Task to complete: All entries need to be written out again exactly, without their pictures.

** Opening Supplied records block **

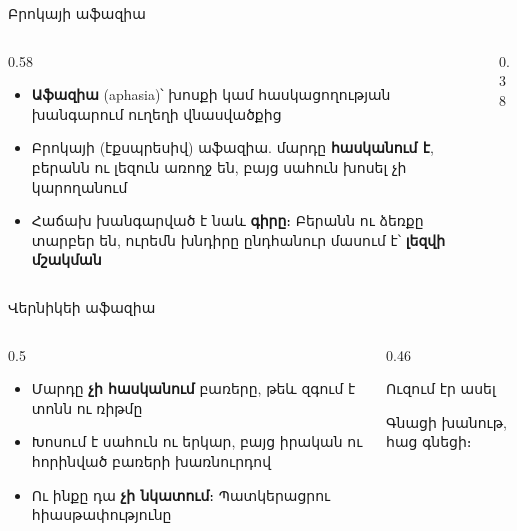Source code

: \begin{frame}{Բրոկայի աֆազիա}
  \begin{columns}[c]
    \begin{column}{0.58\textwidth}
      \begin{itemize}
        \item \textbf{Աֆազիա} (aphasia)՝ խոսքի կամ հասկացողության խանգարում ուղեղի վնասվածքից
        \item Բրոկայի (էքսպրեսիվ) աֆազիա. մարդը \textbf{հասկանում է}, բերանն ու լեզուն առողջ են, բայց սահուն խոսել չի կարողանում
        \item<2-> Հաճախ խանգարված է նաև \textbf{գիրը}։ Բերանն ու ձեռքը տարբեր են, ուրեմն խնդիրը ընդհանուր մասում է՝ \textbf{լեզվի մշակման}
      \end{itemize}
    \end{column}
    \begin{column}{0.38\textwidth}
      \centering
    \end{column}
  \end{columns}
\end{frame}

\begin{frame}{Վերնիկեի աֆազիա}
  \begin{columns}[c]
    \begin{column}{0.5\textwidth}
      \begin{itemize}
        \item Մարդը \textbf{չի հասկանում} բառերը, թեև զգում է տոնն ու ռիթմը
        \item Խոսում է սահուն ու երկար, բայց իրական ու հորինված բառերի խառնուրդով
        \item<3-> Ու ինքը դա \textbf{չի նկատում}։ Պատկերացրու հիասթափությունը
      \end{itemize}
    \end{column}
    \begin{column}{0.46\textwidth}
      \begin{card}[colback=mint!35!cardwhite]
        {\blackfont\small Ուզում էր ասել}\par
        {\large Գնացի խանութ, հաց գնեցի։}
      \end{card}
      \vspace{2mm}
    \end{column}
  \end{columns}
\end{frame}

** Closing Supplied records block **

Exercise result:
Source code

: \begin{frame}{Բրոկայի աֆազիա}
  \begin{columns}[c]
    \begin{column}{0.58\textwidth}
      \begin{itemize}
        \item \textbf{Աֆազիա} (aphasia)՝ խոսքի կամ հասկացողության խանգարում ուղեղի վնասվածքից
        \item Բրոկայի (էքսպրեսիվ) աֆազիա. մարդը \textbf{հասկանում է}, բերանն ու լեզուն առողջ են, բայց սահուն խոսել չի կարողանում
        \item<2-> Հաճախ խանգարված է նաև \textbf{գիրը}։ Բերանն ու ձեռքը տարբեր են, ուրեմն խնդիրը ընդհանուր մասում է՝ \textbf{լեզվի մշակման}
      \end{itemize}
    \end{column}
    \begin{column}{0.38\textwidth}
      \centering
    \end{column}
  \end{columns}
\end{frame}

\begin{frame}{Վերնիկեի աֆազիա}
  \begin{columns}[c]
    \begin{column}{0.5\textwidth}
      \begin{itemize}
        \item Մարդը \textbf{չի հասկանում} բառերը, թեև զգում է տոնն ու ռիթմը
        \item Խոսում է սահուն ու երկար, բայց իրական ու հորինված բառերի խառնուրդով
        \item<3-> Ու ինքը դա \textbf{չի նկատում}։ Պատկերացրու հիասթափությունը
      \end{itemize}
    \end{column}
    \begin{column}{0.46\textwidth}
      \begin{card}[colback=mint!35!cardwhite]
        {\blackfont\small Ուզում էր ասել}\par
        {\large Գնացի խանութ, հաց գնեցի։}
      \end{card}
      \vspace{2mm}
    \end{column}
  \end{columns}
\end{frame}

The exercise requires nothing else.